The more this spreads, the more every single problem of wealth will be shown within the starkest relief of the random equal justice of a virus. The world, so keen to have itself redefined in every way by science and capitalism over the past few hundred years, is now going to be taken to its knees over the course of the next year or two. Science cannot give the immediate cure and seemingly divine salvation that people always thought it could. People are dying from this thing for reasons no one can figure out. The economies of the world are going to have to figure out exactly what to do next as the labor force is going to be slow in coming back and bills will not be paid. There is always the possibility of hype-rinflation and all the turmoil when it comes to visit. We shall see. All we can do is wait.
The service tonight is the highest holy point in the Catholic Church calendar. It has been my favorite service to go to for many years, even though in the past several, I have not been able to go. But that is the way in this New World Disorder.
The Mass tonight, when done almost anywhere, lasts easily over an hour and a half. Most times I ahve been to the Cathedral near here, it was around two hours.The whole service is based on a huge incline of emotion, lighting, and sound. It starts off slow, in the almost dark and then, when the second part kicks in a bit later, the lights go on and the organ and choirs just go bonkers for the Gloria. It is impressive. There is also a huge solemness to the first part that focusses on death and the afterlife.
I remember years ago and being in the pew alone at the cathedral near where I went to high school. One of my former teachers, Brother Robert Ziobro, was doing one of the many readings.
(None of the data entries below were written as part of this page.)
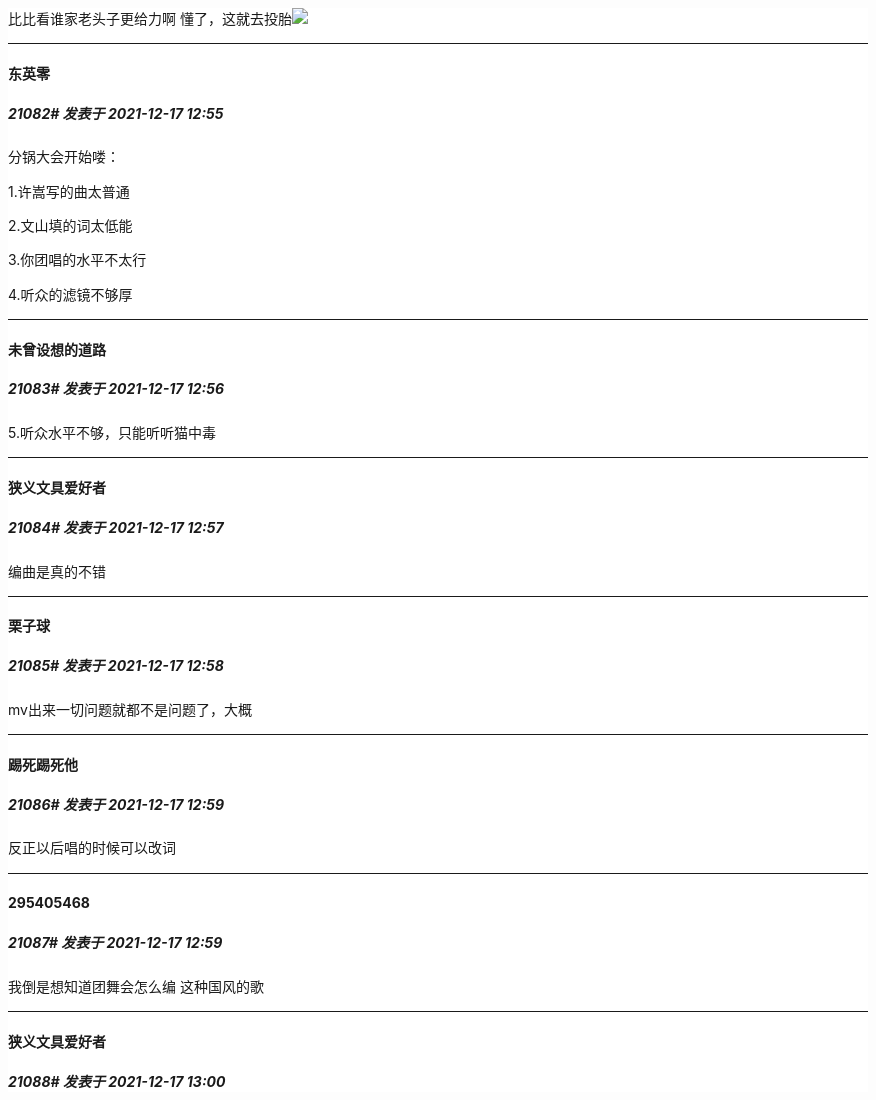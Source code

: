 比比看谁家老头子更给力啊</blockquote>
懂了，这就去投胎<img src="https://static.saraba1st.com/image/smiley/face2017/072.png" referrerpolicy="no-referrer">

*****

####  东英零  
##### 21082#       发表于 2021-12-17 12:55

分锅大会开始喽：

1.许嵩写的曲太普通

2.文山填的词太低能

3.你团唱的水平不太行

4.听众的滤镜不够厚

*****

####  未曾设想的道路  
##### 21083#       发表于 2021-12-17 12:56

5.听众水平不够，只能听听猫中毒

*****

####  狭义文具爱好者  
##### 21084#       发表于 2021-12-17 12:57

编曲是真的不错

*****

####  栗子球  
##### 21085#       发表于 2021-12-17 12:58

mv出来一切问题就都不是问题了，大概

*****

####  踢死踢死他  
##### 21086#       发表于 2021-12-17 12:59

反正以后唱的时候可以改词

*****

####  295405468  
##### 21087#       发表于 2021-12-17 12:59

我倒是想知道团舞会怎么编 这种国风的歌

*****

####  狭义文具爱好者  
##### 21088#       发表于 2021-12-17 13:00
That threw me off guard as it was an unexpected visit from my past and it was enough to make me begin to cry. It was mostly for the people I knew that had died the previous years, not to mention a good amount of self pity thrown into the equation. But I was able to hold off until his voice threw me off balance enough to cause the damn to break.
I will watch the Service in a little bit via livestream. It will only be a shallow echo of what I remember feeling and experiencing. The death of my friend a little over a month ago seems like a bad dream that happened decades ago. I hope I get moved a bit by simply watching it. I really do.
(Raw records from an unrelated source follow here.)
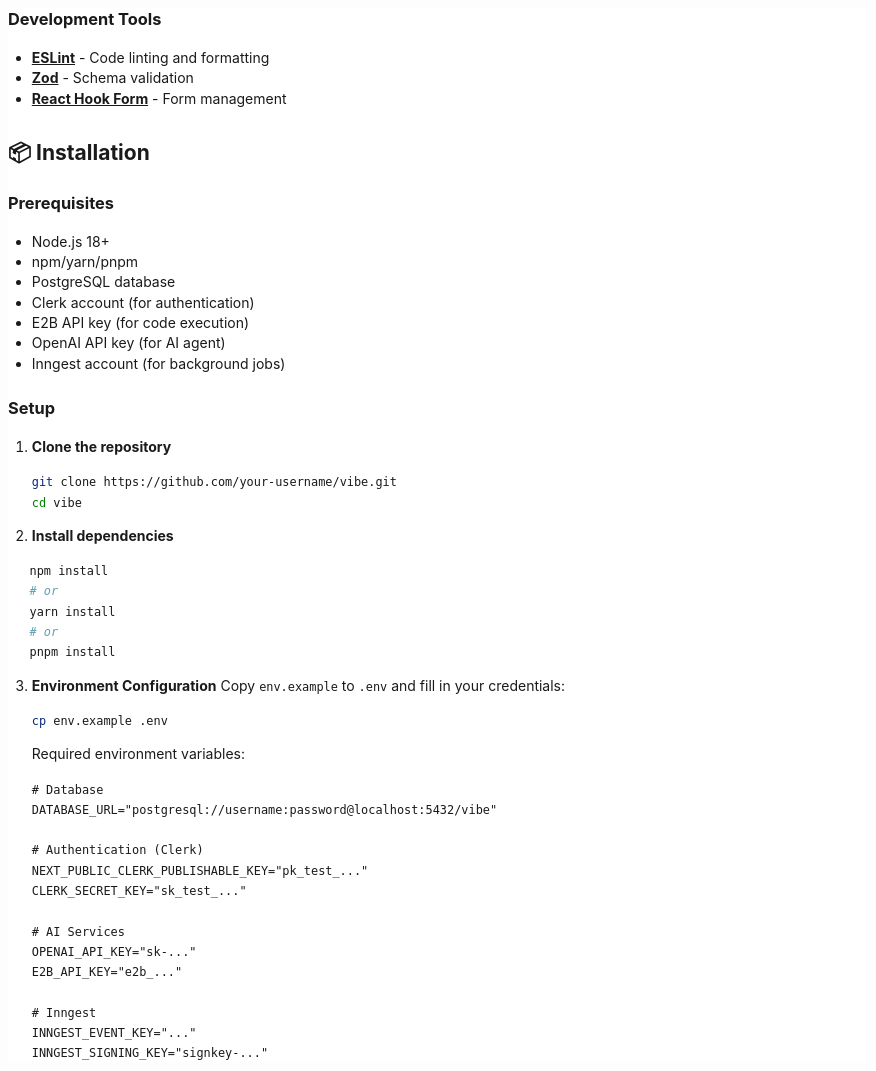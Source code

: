 ### Development Tools
- **[ESLint](https://eslint.org/)** - Code linting and formatting
- **[Zod](https://zod.dev/)** - Schema validation
- **[React Hook Form](https://react-hook-form.com/)** - Form management

## 📦 Installation

### Prerequisites
- Node.js 18+ 
- npm/yarn/pnpm
- PostgreSQL database
- Clerk account (for authentication)
- E2B API key (for code execution)
- OpenAI API key (for AI agent)
- Inngest account (for background jobs)

### Setup

1. **Clone the repository**
   ```bash
   git clone https://github.com/your-username/vibe.git
   cd vibe
   ```

2. **Install dependencies**
```bash
   npm install
   # or
   yarn install
   # or
   pnpm install
   ```

3. **Environment Configuration**
   Copy `env.example` to `.env` and fill in your credentials:
   ```bash
   cp env.example .env
   ```
   
   Required environment variables:
   ```env
   # Database
   DATABASE_URL="postgresql://username:password@localhost:5432/vibe"
   
   # Authentication (Clerk)
   NEXT_PUBLIC_CLERK_PUBLISHABLE_KEY="pk_test_..."
   CLERK_SECRET_KEY="sk_test_..."
   
   # AI Services
   OPENAI_API_KEY="sk-..."
   E2B_API_KEY="e2b_..."
   
   # Inngest
   INNGEST_EVENT_KEY="..."
   INNGEST_SIGNING_KEY="signkey-..."
   ```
So, being here in this quiet house and only able to leave to check the mail does not sound too bad, to only live within the echoes of being within a sacred ritual, to long for the most simple of outside human interaction. This is the other side of the progress everyone has made, the back-slap echo of all the progress that generations thought had no dark side. To be sure, myself and others have reaped the benefits. But now, were are all entwined in the inevitable sorrow.